## WHAT YOU ARE ASKED TO DO:
Set the whole listing down again, word for word, with no pictures.

↓↓↓

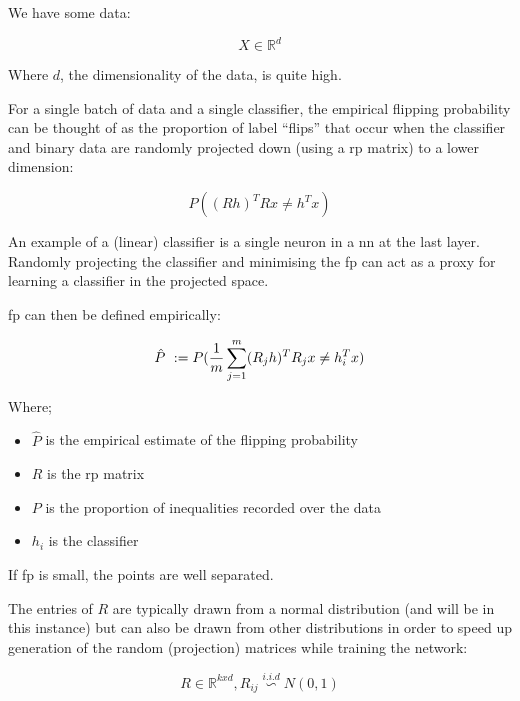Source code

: We have some data:

\begin{equation}
X \in \mathds{R}^d 
\end{equation}

Where $d$, the dimensionality of the data, is quite high. \bigskip

For a single batch of data and a single classifier, the empirical flipping probability can be thought of as the proportion of label \enquote{flips} that occur when the classifier and binary data are randomly projected down (using a \gls{rp} matrix) to a lower dimension:

\begin{equation}
P((R h)^T Rx \neq h^{T}x)  
\end{equation}

An example of a (linear) classifier is a single neuron in a \gls{nn} at the last layer. Randomly projecting the classifier and minimising the \gls{fp} can act as a proxy for learning a classifier in the projected space. \smallskip

\gls{fp} can then be defined empirically:

\begin{equation}
\hat{P}\ := \\ P(\frac{1}{m}\sum_{j = 1}^m (R_j h)^T R_{j}x \neq h_i^{T}x)  
\end{equation}

Where;  \smallskip

\begin{itemize}
\item $\hat{P}$ is the empirical estimate of the flipping probability  
\item $R$ is the \gls{rp} matrix  
\item $P$ is the proportion of inequalities recorded over the data 
\item $h_i$ is the classifier  
\end{itemize}

If  \gls{fp} is small, the points are well separated. \bigskip

The entries of $R$ are typically drawn from a normal distribution (and will be in this instance) but can also be drawn from other distributions in order to speed up generation of the random (projection) matrices while training the network:

\begin{equation}
R \in \mathds{R}^{kxd}, R_{ij} \stackrel{i.i.d}{\backsim} N(0,1) 
\end{equation}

↑↑↑

## TASK RESULT:
Source code

: We have some data:

\begin{equation}
X \in \mathds{R}^d 
\end{equation}

Where $d$, the dimensionality of the data, is quite high. \bigskip

For a single batch of data and a single classifier, the empirical flipping probability can be thought of as the proportion of label \enquote{flips} that occur when the classifier and binary data are randomly projected down (using a \gls{rp} matrix) to a lower dimension:

\begin{equation}
P((R h)^T Rx \neq h^{T}x)  
\end{equation}

An example of a (linear) classifier is a single neuron in a \gls{nn} at the last layer. Randomly projecting the classifier and minimising the \gls{fp} can act as a proxy for learning a classifier in the projected space. \smallskip

\gls{fp} can then be defined empirically:

\begin{equation}
\hat{P}\ := \\ P(\frac{1}{m}\sum_{j = 1}^m (R_j h)^T R_{j}x \neq h_i^{T}x)  
\end{equation}

Where;  \smallskip

\begin{itemize}
\item $\hat{P}$ is the empirical estimate of the flipping probability  
\item $R$ is the \gls{rp} matrix  
\item $P$ is the proportion of inequalities recorded over the data 
\item $h_i$ is the classifier  
\end{itemize}

If  \gls{fp} is small, the points are well separated. \bigskip

The entries of $R$ are typically drawn from a normal distribution (and will be in this instance) but can also be drawn from other distributions in order to speed up generation of the random (projection) matrices while training the network:

\begin{equation}
R \in \mathds{R}^{kxd}, R_{ij} \stackrel{i.i.d}{\backsim} N(0,1) 
\end{equation}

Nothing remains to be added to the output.